What is the differential diagnosis for an asymmetric axonal and demyelinating motor and sensory polyneuropathy (Polyneuropathy), most severe in the left arm, associated with limited active denervation and chronic findings in the distal left arm and proximal right leg, accompanied by joint swelling?

Differential Diagnosis for Asymmetric Axonal and Demyelinating Motor and Sensory Polyneuropathy

Single Most Likely Diagnosis

• Multifocal Motor Neuropathy (MMN): This condition is characterized by asymmetric motor weakness, often with some sensory involvement, and is typically more severe in the arms. The presence of conduction block on electrophysiological studies can support this diagnosis.

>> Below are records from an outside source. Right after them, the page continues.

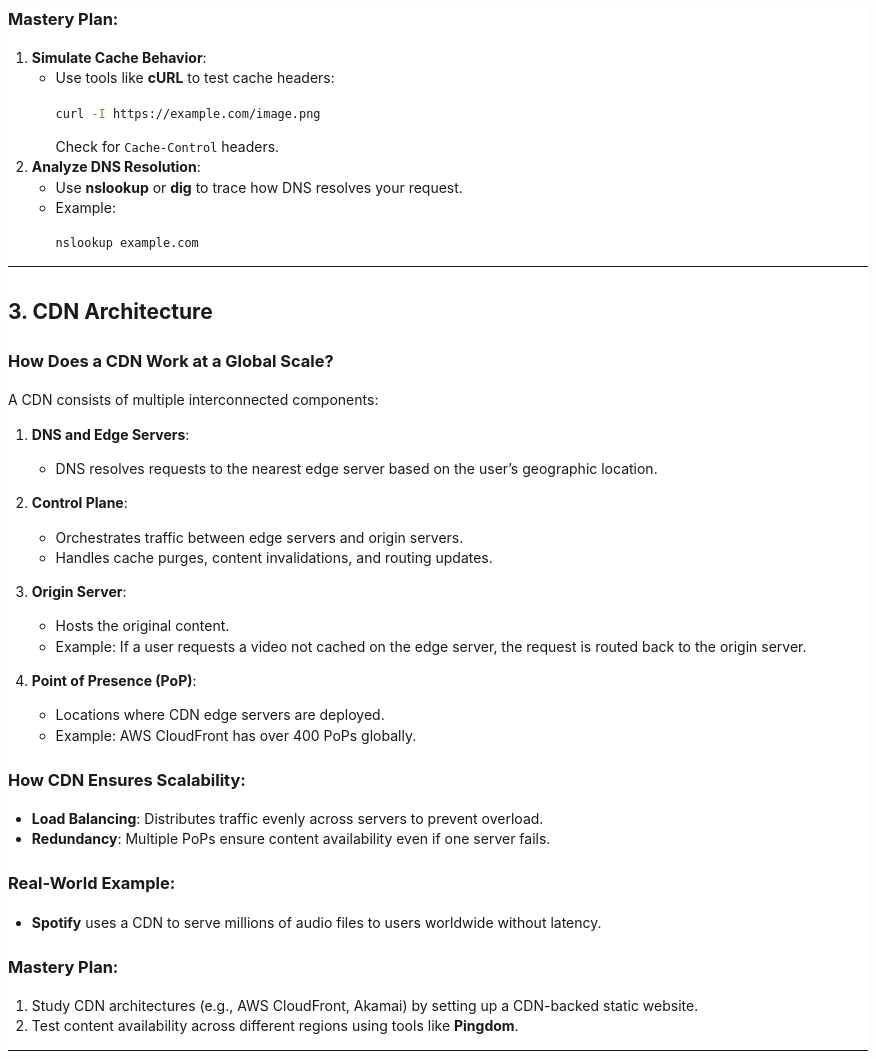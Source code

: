 ### **Mastery Plan**:
1. **Simulate Cache Behavior**:
   - Use tools like **cURL** to test cache headers:
     ```bash
     curl -I https://example.com/image.png
     ```
     Check for `Cache-Control` headers.
2. **Analyze DNS Resolution**:
   - Use **nslookup** or **dig** to trace how DNS resolves your request.
   - Example:
     ```bash
     nslookup example.com
     ```

---

## **3. CDN Architecture**

### **How Does a CDN Work at a Global Scale?**
A CDN consists of multiple interconnected components:

1. **DNS and Edge Servers**:
   - DNS resolves requests to the nearest edge server based on the user’s geographic location.

2. **Control Plane**:
   - Orchestrates traffic between edge servers and origin servers.
   - Handles cache purges, content invalidations, and routing updates.

3. **Origin Server**:
   - Hosts the original content.
   - Example: If a user requests a video not cached on the edge server, the request is routed back to the origin server.

4. **Point of Presence (PoP)**:
   - Locations where CDN edge servers are deployed.
   - Example: AWS CloudFront has over 400 PoPs globally.

### **How CDN Ensures Scalability**:
- **Load Balancing**: Distributes traffic evenly across servers to prevent overload.
- **Redundancy**: Multiple PoPs ensure content availability even if one server fails.

### **Real-World Example**:
- **Spotify** uses a CDN to serve millions of audio files to users worldwide without latency.

### **Mastery Plan**:
1. Study CDN architectures (e.g., AWS CloudFront, Akamai) by setting up a CDN-backed static website.
2. Test content availability across different regions using tools like **Pingdom**.

---
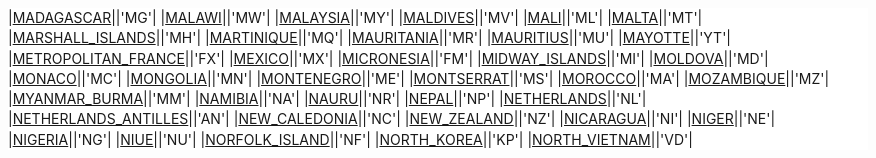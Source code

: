 |<a href="#madagascar">MADAGASCAR</a>||&#039;MG&#039;|
|<a href="#malawi">MALAWI</a>||&#039;MW&#039;|
|<a href="#malaysia">MALAYSIA</a>||&#039;MY&#039;|
|<a href="#maldives">MALDIVES</a>||&#039;MV&#039;|
|<a href="#mali">MALI</a>||&#039;ML&#039;|
|<a href="#malta">MALTA</a>||&#039;MT&#039;|
|<a href="#marshall_islands">MARSHALL_ISLANDS</a>||&#039;MH&#039;|
|<a href="#martinique">MARTINIQUE</a>||&#039;MQ&#039;|
|<a href="#mauritania">MAURITANIA</a>||&#039;MR&#039;|
|<a href="#mauritius">MAURITIUS</a>||&#039;MU&#039;|
|<a href="#mayotte">MAYOTTE</a>||&#039;YT&#039;|
|<a href="#metropolitan_france">METROPOLITAN_FRANCE</a>||&#039;FX&#039;|
|<a href="#mexico">MEXICO</a>||&#039;MX&#039;|
|<a href="#micronesia">MICRONESIA</a>||&#039;FM&#039;|
|<a href="#midway_islands">MIDWAY_ISLANDS</a>||&#039;MI&#039;|
|<a href="#moldova">MOLDOVA</a>||&#039;MD&#039;|
|<a href="#monaco">MONACO</a>||&#039;MC&#039;|
|<a href="#mongolia">MONGOLIA</a>||&#039;MN&#039;|
|<a href="#montenegro">MONTENEGRO</a>||&#039;ME&#039;|
|<a href="#montserrat">MONTSERRAT</a>||&#039;MS&#039;|
|<a href="#morocco">MOROCCO</a>||&#039;MA&#039;|
|<a href="#mozambique">MOZAMBIQUE</a>||&#039;MZ&#039;|
|<a href="#myanmar_burma">MYANMAR_BURMA</a>||&#039;MM&#039;|
|<a href="#namibia">NAMIBIA</a>||&#039;NA&#039;|
|<a href="#nauru">NAURU</a>||&#039;NR&#039;|
|<a href="#nepal">NEPAL</a>||&#039;NP&#039;|
|<a href="#netherlands">NETHERLANDS</a>||&#039;NL&#039;|
|<a href="#netherlands_antilles">NETHERLANDS_ANTILLES</a>||&#039;AN&#039;|
|<a href="#new_caledonia">NEW_CALEDONIA</a>||&#039;NC&#039;|
|<a href="#new_zealand">NEW_ZEALAND</a>||&#039;NZ&#039;|
|<a href="#nicaragua">NICARAGUA</a>||&#039;NI&#039;|
|<a href="#niger">NIGER</a>||&#039;NE&#039;|
|<a href="#nigeria">NIGERIA</a>||&#039;NG&#039;|
|<a href="#niue">NIUE</a>||&#039;NU&#039;|
|<a href="#norfolk_island">NORFOLK_ISLAND</a>||&#039;NF&#039;|
|<a href="#north_korea">NORTH_KOREA</a>||&#039;KP&#039;|
|<a href="#north_vietnam">NORTH_VIETNAM</a>||&#039;VD&#039;|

The asymmetric nature and the specific involvement of the left arm, along with some sensory findings, make MMN a strong consideration.

Other Likely Diagnoses

• Chronic Inflammatory Demyelinating Polyneuropathy (CIDP): Although CIDP typically presents with a more symmetric pattern, there are variants that can present asymmetrically. The presence of both demyelinating and axonal features, along with joint swelling, could suggest an inflammatory process like CIDP.
• Lewis-Sumner Syndrome: A variant of MMN, it presents with multifocal demyelinating neuropathy, often with both motor and sensory involvement, and can have an asymmetric distribution.
• Vasculitic Neuropathy: This condition can cause an asymmetric polyneuropathy due to inflammation of the blood vessels supplying the nerves. The presence of joint swelling could suggest a systemic inflammatory condition, and vasculitis should be considered, especially if there are other systemic symptoms.

Do Not Miss Diagnoses

• Lyme Disease: Although less common, Lyme disease can cause a neuropathy that might present with asymmetric features, including radiculopathy or mononeuritis multiplex. Given its potential for serious consequences if untreated, it's crucial not to miss this diagnosis, especially in endemic areas.
• Sarcoidosis: This systemic disease can cause neuropathy among its myriad presentations. Neurosarcoidosis can lead to various neurological symptoms, including neuropathy, and the presence of joint swelling could support this diagnosis.
• Amyloidosis: A condition where abnormal proteins (amyloid) accumulate in various tissues, including nerves, leading to neuropathy. It can present with asymmetric sensory and motor findings, and systemic symptoms might include joint involvement.

Rare Diagnoses

• Tangier Disease: A rare genetic disorder affecting lipid metabolism, leading to neuropathy among other symptoms. The neuropathy can be asymmetric and affect both motor and sensory nerves.
• Neuropathy associated with Paraproteinemia: Conditions like POEMS syndrome (Polyneuropathy, Organomegaly, Endocrinopathy, Monoclonal gammopathy, and Skin changes) can cause a demyelinating neuropathy, often with systemic symptoms. The presence of joint swelling and neuropathy might suggest a paraproteinemic condition, although these are rare.
• Inherited Neuropathies with Late Onset: Certain forms of Charcot-Marie-Tooth disease or other inherited neuropathies can present later in life and might show asymmetric features, especially if there's a superimposed injury or other condition affecting the nerves.